Peter Seah, president of Overseas Union Bank, dismissed any fear that the sometimes jingoistic sentiments that have surfaced in both Singapore and Hongkong during the takeover battle would affect other local firms doing mega deals in the territory.

"What has it got to do with us, it's just a business deal," he said.

Ng Jui Ping, the retired army chief who is executive chairman of Horizon.com, a business partner of Pacific Century, also discounted any collateral damage from the bruising takeover battle.

"I don't think Hongkong people are going to say 'I'm not going to do any deals with Singaporeans just because SingTel tried to take over HKT. Likewise Singapore businessmen, who are also pragmatic'."

On the impression that the Singapore establishment has never quite embraced Mr Li, the retired lieutenant-general said: "I don't think Richard Li is treated any differently by the Singapore establishment than any other Hongkong businessman or Singapore businessman for that matter.

"In general, officials in Singapore take the idea of keeping an arm's length relationship with business more stringently than their counterparts in many other countries including Hongkong."

So far, there is no sign that the Singapore government has treated the HKT bid as anything other than a commercial deal. Prime Minister Goh Chok Tong said recently that SingTel's decision to withdraw from the merger talks was "basically a commercial decision by SingTel, and SingTel will know best what it needs".

And if attendance at a party thrown by Pacific Century on Thursday in conjunction with the three-day Internet World show is anything to go by, Mr Li is becoming a hot item in this town too.

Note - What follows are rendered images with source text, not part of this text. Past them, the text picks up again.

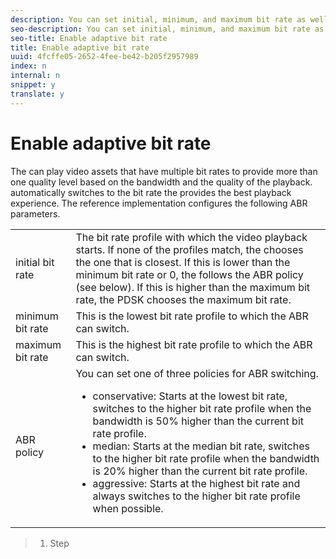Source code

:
 ```yaml
---
description: You can set initial, minimum, and maximum bit rate as well as the adaptive bit rate (ABR) switch policy for a multiple bit rate (MBR) stream.
seo-description: You can set initial, minimum, and maximum bit rate as well as the adaptive bit rate (ABR) switch policy for a multiple bit rate (MBR) stream.
seo-title: Enable adaptive bit rate
title: Enable adaptive bit rate
uuid: 4fcffe05-2652-4fee-be42-b205f2957989
index: n
internal: n
snippet: y
translate: y
---
```


# Enable adaptive bit rate

The  can play video assets that have multiple bit rates to provide more than one quality level based on the bandwidth and the quality of the playback.  automatically switches to the bit rate the provides the best playback experience. The reference implementation configures the following ABR parameters. 

<table id="table_3BB964A9F54B44339AECA790DDBD6C50"> 
 <tbody> 
  <tr> 
   <td colname="col1">initial bit rate</td> 
   <td colname="col2">The bit rate profile with which the video playback starts. If none of the profiles match, the 
    <ph conref="../../phrase_library.xml#c_psdk_phrase-library/primetime-sdk-name" /> chooses the one that is closest. If this is lower than the minimum bit rate or 0, the 
    <ph conref="../../phrase_library.xml#c_psdk_phrase-library/primetime-sdk-name" /> follows the ABR policy (see below). If this is higher than the maximum bit rate, the PDSK chooses the maximum bit rate. </td> 
  </tr> 
  <tr> 
   <td colname="col1">minimum bit rate</td> 
   <td colname="col2">This is the lowest bit rate profile to which the ABR can switch.</td> 
  </tr> 
  <tr> 
   <td colname="col1">maximum bit rate</td> 
   <td colname="col2">This is the highest bit rate profile to which the ABR can switch.</td> 
  </tr> 
  <tr> 
   <td colname="col1">ABR policy</td> 
   <td colname="col2">You can set one of three policies for ABR switching. <p> 
     <ul id="ul_53BF29B294E140419E1E8F88E5E91BF0"> 
      <li id="li_10ED3E4AB55F470F84A71B7FBD5AD821">conservative: Starts at the lowest bit rate, switches to the higher bit rate profile when the bandwidth is 50% higher than the current bit rate profile.</li> 
      <li id="li_02A2CE1E61FA48BDA868F2C24CB296FE">median: Starts at the median bit rate, switches to the higher bit rate profile when the bandwidth is 20% higher than the current bit rate profile.</li> 
      <li id="li_97F2DA7C8DAB4A81A47A3FCE1D3D2D2B">aggressive: Starts at the highest bit rate and always switches to the higher bit rate profile when possible.</li> 
     </ul> </p> </td> 
  </tr> 
 </tbody> 
</table>


>1. Step
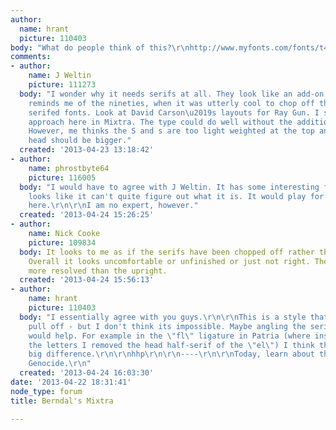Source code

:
 ```yaml
---
author:
  name: hrant
  picture: 110403
body: "What do people think of this?\r\nhttp://www.myfonts.com/fonts/t4typography/mixtra-roman/\r\n\r\nhhp\r\n"
comments:
- author:
    name: J Weltin
    picture: 111273
  body: "I wonder why it needs serifs at all. They look like an add-on. This work
    reminds me of the nineties, when it was utterly cool to chop off the serifs from
    serifed fonts. Look at David Carson\u2019s layouts for Ray Gun. I see the different
    approach here in Mixtra. The type could do well without the additional serifs.
    However, me thinks the S and s are too light weighted at the top and the R\u2019s
    head should be bigger."
  created: '2013-04-23 13:18:42'
- author:
    name: phrostbyte64
    picture: 116005
  body: "I would have to agree with J Weltin. It has some interesting forms, but it
    looks like it can't quite figure out what it is. It would play for the locals
    here.\r\n\r\nI am no expert, however."
  created: '2013-04-24 15:26:25'
- author:
    name: Nick Cooke
    picture: 109834
  body: It looks to me as if the serifs have been chopped off rather than added on.
    Overall it looks uncomfortable or unfinished or just not right. The italic looks
    more resolved than the upright.
  created: '2013-04-24 15:56:13'
- author:
    name: hrant
    picture: 110403
  body: "I essentially agree with you guys.\r\n\r\nThis is a style that's hard to
    pull off - but I don't think its impossible. Maybe angling the serif-less terminals
    would help. For example in the \"fl\" ligature in Patria (where instead of fusing
    the letters I removed the head half-serif of the \"el\") I think that makes a
    big difference.\r\n\r\nhhp\r\n\r\n----\r\n\r\nToday, learn about the Armenian
    Genocide.\r\n"
  created: '2013-04-24 16:03:30'
date: '2013-04-22 18:31:41'
node_type: forum
title: Berndal's Mixtra

---
```

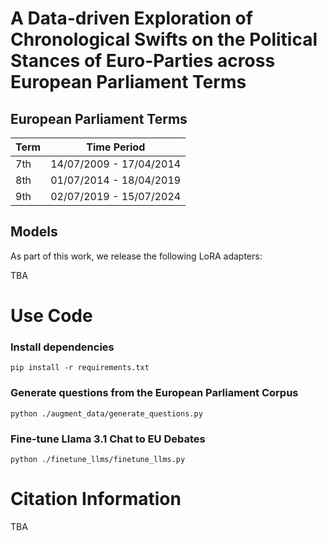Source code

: # A Data-driven Exploration of Chronological Swifts on the Political Stances of Euro-Parties across European Parliament Terms


## European Parliament Terms

| Term  | Time Period             |
|-------|-------------------------|
| 7th   | 14/07/2009 - 17/04/2014 |
| 8th   | 01/07/2014 - 18/04/2019 |
| 9th   | 02/07/2019 - 15/07/2024 |

## Models

As part of this work, we release the following LoRA adapters:

TBA


# Use Code

### Install dependencies

```shell
pip install -r requirements.txt
```

### Generate questions from the European Parliament Corpus

```shell
python ./augment_data/generate_questions.py
```

### Fine-tune Llama 3.1 Chat to EU Debates

```shell
python ./finetune_llms/finetune_llms.py
```


# Citation Information

TBA

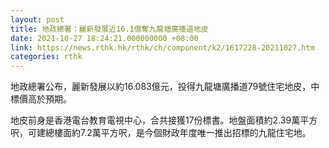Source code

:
```yaml
---
layout: post
title: 地政總署：麗新發展近16.1億奪九龍塘廣播道地皮
date: 2021-10-27 18:24:21.000000000 +08:00
link: https://news.rthk.hk/rthk/ch/component/k2/1617228-20211027.htm
categories: rthk
---
```


地政總署公布，麗新發展以約16.083億元，投得九龍塘廣播道79號住宅地皮，中標價高於預期。

地皮前身是香港電台教育電視中心，合共接獲17份標書。地盤面積約2.39萬平方呎，可建總樓面約7.2萬平方呎，是今個財政年度唯一推出招標的九龍住宅地。
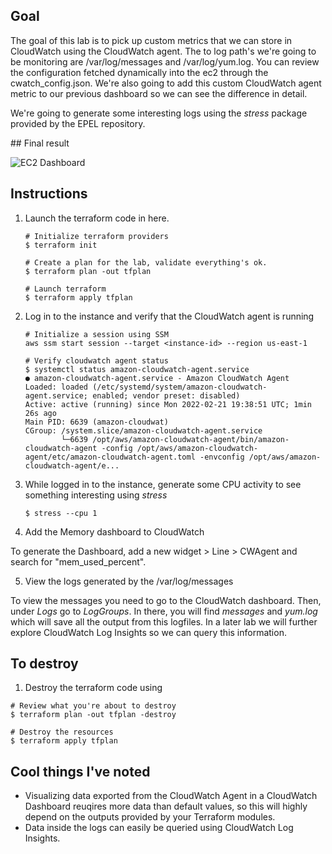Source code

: ## Goal

The goal of this lab is to pick up custom metrics that we can store in CloudWatch using the CloudWatch agent.
The to log path's we're going to be monitoring are /var/log/messages and /var/log/yum.log. You can review the configuration
fetched dynamically into the ec2 through the cwatch_config.json. We're also going to add this custom CloudWatch agent metric
to our previous dashboard so we can see the difference in detail.

We're going to generate some interesting logs using the *stress* package provided by the EPEL repository.


## Final result

![EC2 Dashboard](https://github.com/dbgoytia/sysops-training/blob/main/1.monitoring-logging-and-remediation/3.cloudwatch-agent/dashboard.png?raw=true)


## Instructions

1. Launch the terraform code in here.

    ```
    # Initialize terraform providers
    $ terraform init
    ```

    ```
    # Create a plan for the lab, validate everything's ok.
    $ terraform plan -out tfplan 
    ```

    ```
    # Launch terraform
    $ terraform apply tfplan
    ```

2. Log in to the instance and verify that the CloudWatch agent is running

    ```
    # Initialize a session using SSM
    aws ssm start session --target <instance-id> --region us-east-1

    # Verify cloudwatch agent status
    $ systemctl status amazon-cloudwatch-agent.service
    ● amazon-cloudwatch-agent.service - Amazon CloudWatch Agent
    Loaded: loaded (/etc/systemd/system/amazon-cloudwatch-agent.service; enabled; vendor preset: disabled)
    Active: active (running) since Mon 2022-02-21 19:38:51 UTC; 1min 26s ago
    Main PID: 6639 (amazon-cloudwat)
    CGroup: /system.slice/amazon-cloudwatch-agent.service
            └─6639 /opt/aws/amazon-cloudwatch-agent/bin/amazon-cloudwatch-agent -config /opt/aws/amazon-cloudwatch-agent/etc/amazon-cloudwatch-agent.toml -envconfig /opt/aws/amazon-cloudwatch-agent/e...
    ```


3. While logged in to the instance, generate some CPU activity to see something interesting using *stress*

    ```
    $ stress --cpu 1
    ```

4. Add the Memory dashboard to CloudWatch

To generate the Dashboard, add a new widget > Line > CWAgent and search for "mem_used_percent".


5. View the logs generated by the /var/log/messages

To view the messages you need to go to the CloudWatch dashboard. Then, under *Logs* go to *LogGroups*.
In there, you will find *messages* and *yum.log* which will save all the output from this logfiles. In a
later lab we will further explore CloudWatch Log Insights so we can query this information.


## To destroy

1. Destroy the terraform code using

```
# Review what you're about to destroy
$ terraform plan -out tfplan -destroy
```

```
# Destroy the resources
$ terraform apply tfplan
```


## Cool things I've noted

* Visualizing data exported from the CloudWatch Agent in a CloudWatch Dashboard reuqires more data than default values,
so this will highly depend on the outputs provided by your Terraform modules.
* Data inside the logs can easily be queried using CloudWatch Log Insights.


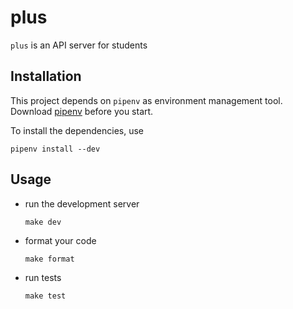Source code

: # plus

`plus` is an API server for students

## Installation

This project depends on `pipenv` as environment management tool. Download [pipenv](https://github.com/pypa/pipenv) before you start.

To install the dependencies, use
```
pipenv install --dev
```

## Usage
+ run the development server

	```
	make dev
	```
+ format your code
	```
	make format
	```
+ run tests
	```
	make test
	```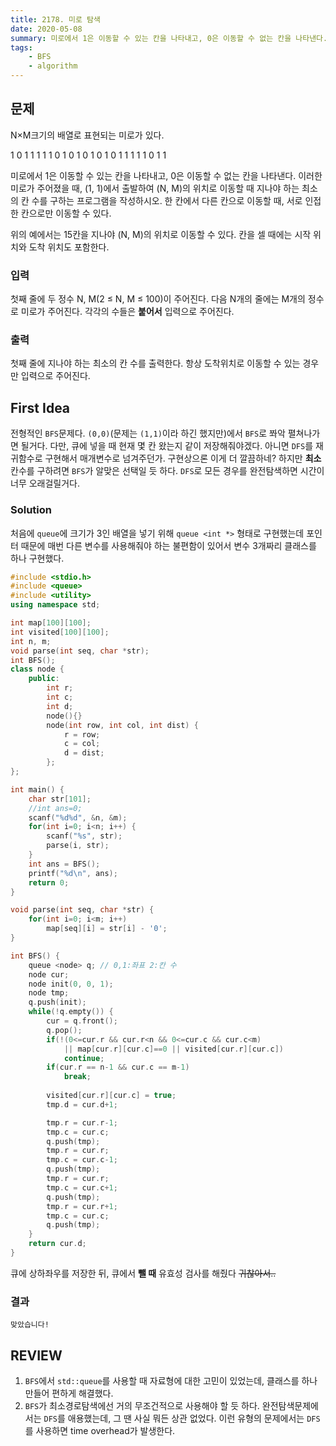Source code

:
```yaml
---
title: 2178. 미로 탐색
date: 2020-05-08
summary: 미로에서 1은 이동할 수 있는 칸을 나타내고, 0은 이동할 수 없는 칸을 나타낸다. 이러한 미로가 주어졌을 때, (1, 1)에서 출발하여 (N, M)의 위치로 이동할 때 지나야 하는 최소의 칸 수를 구하는 프로그램을 작성하시오. 한 칸에서 다른 칸으로 이동할 때, 서로 인접한 칸으로만 이동할 수 있다.
tags:
    - BFS
    - algorithm
---
```

## 문제

N×M크기의 배열로 표현되는 미로가 있다.

1 0 1 1 1 1
1 0 1 0 1 0
1 0 1 0 1 1
1 1 1 0 1 1

미로에서 1은 이동할 수 있는 칸을 나타내고, 0은 이동할 수 없는 칸을 나타낸다. 이러한 미로가 주어졌을 때, (1, 1)에서 출발하여 (N, M)의 위치로 이동할 때 지나야 하는 최소의 칸 수를 구하는 프로그램을 작성하시오. 한 칸에서 다른 칸으로 이동할 때, 서로 인접한 칸으로만 이동할 수 있다.

위의 예에서는 15칸을 지나야 (N, M)의 위치로 이동할 수 있다. 칸을 셀 때에는 시작 위치와 도착 위치도 포함한다.

### 입력

첫째 줄에 두 정수 N, M(2 ≤ N, M ≤ 100)이 주어진다. 다음 N개의 줄에는 M개의 정수로 미로가 주어진다. 각각의 수들은 **붙어서** 입력으로 주어진다.

### 출력

첫째 줄에 지나야 하는 최소의 칸 수를 출력한다. 항상 도착위치로 이동할 수 있는 경우만 입력으로 주어진다.

## First Idea

전형적인 `BFS`문제다. `(0,0)`(문제는 `(1,1)`이라 하긴 했지만)에서 `BFS`로 쫘악 펼쳐나가면 될거다. 다만, 큐에 넣을 때 현재 몇 칸 왔는지 같이 저장해줘야겠다. 아니면 `DFS`를 재귀함수로 구현해서 매개변수로 넘겨주던가. 구현상으론 이게 더 깔끔하네? 하지만 **최소**칸수를 구하려면 `BFS`가 알맞은 선택일 듯 하다. `DFS`로 모든 경우를 완전탐색하면 시간이 너무 오래걸릴거다.

### Solution

처음에 `queue`에 크기가 3인 배열을 넣기 위해 `queue <int *>` 형태로 구현했는데 포인터 때문에 매번 다른 변수를 사용해줘야 하는 불편함이 있어서 변수 3개짜리 클래스를 하나 구현했다.

```cpp
#include <stdio.h>
#include <queue>
#include <utility>
using namespace std;

int map[100][100];
int visited[100][100];
int n, m;
void parse(int seq, char *str);
int BFS();
class node {
    public:
        int r;
        int c;
        int d;
        node(){}
        node(int row, int col, int dist) {
            r = row;
            c = col;
            d = dist;
        };
};

int main() {
    char str[101];
    //int ans=0;
    scanf("%d%d", &n, &m);
    for(int i=0; i<n; i++) {
        scanf("%s", str);
        parse(i, str);
    }
    int ans = BFS();
    printf("%d\n", ans);
    return 0;
}

void parse(int seq, char *str) {
    for(int i=0; i<m; i++)
        map[seq][i] = str[i] - '0';
}

int BFS() {
    queue <node> q; // 0,1:좌표 2:칸 수
    node cur;
    node init(0, 0, 1);
    node tmp;
    q.push(init);
    while(!q.empty()) {
        cur = q.front();
        q.pop();
        if(!(0<=cur.r && cur.r<n && 0<=cur.c && cur.c<m)
            || map[cur.r][cur.c]==0 || visited[cur.r][cur.c])
            continue;
        if(cur.r == n-1 && cur.c == m-1)
            break;
        
        visited[cur.r][cur.c] = true;
        tmp.d = cur.d+1;

        tmp.r = cur.r-1;
        tmp.c = cur.c;
        q.push(tmp);
        tmp.r = cur.r;
        tmp.c = cur.c-1;
        q.push(tmp);
        tmp.r = cur.r;
        tmp.c = cur.c+1;
        q.push(tmp);
        tmp.r = cur.r+1;
        tmp.c = cur.c;
        q.push(tmp);
    }
    return cur.d;
}
```

큐에 상하좌우를 저장한 뒤, 큐에서 **뺄 때** 유효성 검사를 해줬다 ~~귀찮아서..~~

### 결과

`맞았습니다!`

## REVIEW

1. `BFS`에서 `std::queue`를 사용할 때 자료형에 대한 고민이 있었는데, 클래스를 하나 만들어 편하게 해결했다.
2. `BFS`가 최소경로탐색에선 거의 무조건적으로 사용해야 할 듯 하다. 완전탐색문제에서는 `DFS`를 애용했는데, 그 땐 사실 뭐든 상관 없었다. 이런 유형의 문제에서는 `DFS`를 사용하면 time overhead가 발생한다.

The spacious Shrooms restaurant at Chijmes was packed to the brim with a motley crowd, some in elegant evening clothes and others in T-shirts and jeans. Lawyers, journalists, bankers, aspiring Internet millionaires and MTV celebrities were still streaming into the party at midnight hoping to get a glimpse of Mr Li who, however, failed to make it to the party.

The stockbroking director said he only realised the pull of Mr Li when he made a presentation recently to a local Internet firm planning to go public. "At the end of my presentation, they told me, 'We like your story but can you put us in touch with Richard Li?'

"They reckoned that if Richard Li's name is on it, their stock will fly. It took me 10 seconds to realise that they're right, Richard Li has made himself into a brand name which in the Internet community is far more important than our mandarins realise."

Meanwhile, SingTel yesterday issued a statement saying that it is still subject to the Hong Kong Code on Takeovers and Mergers as it is keeping its position to withdraw from the merger talks under review "and may reconsider its position in the light of the progress" of CyberWorks' proposed offer.

It advises investors to exercise caution in dealing in its shares and those of HKT.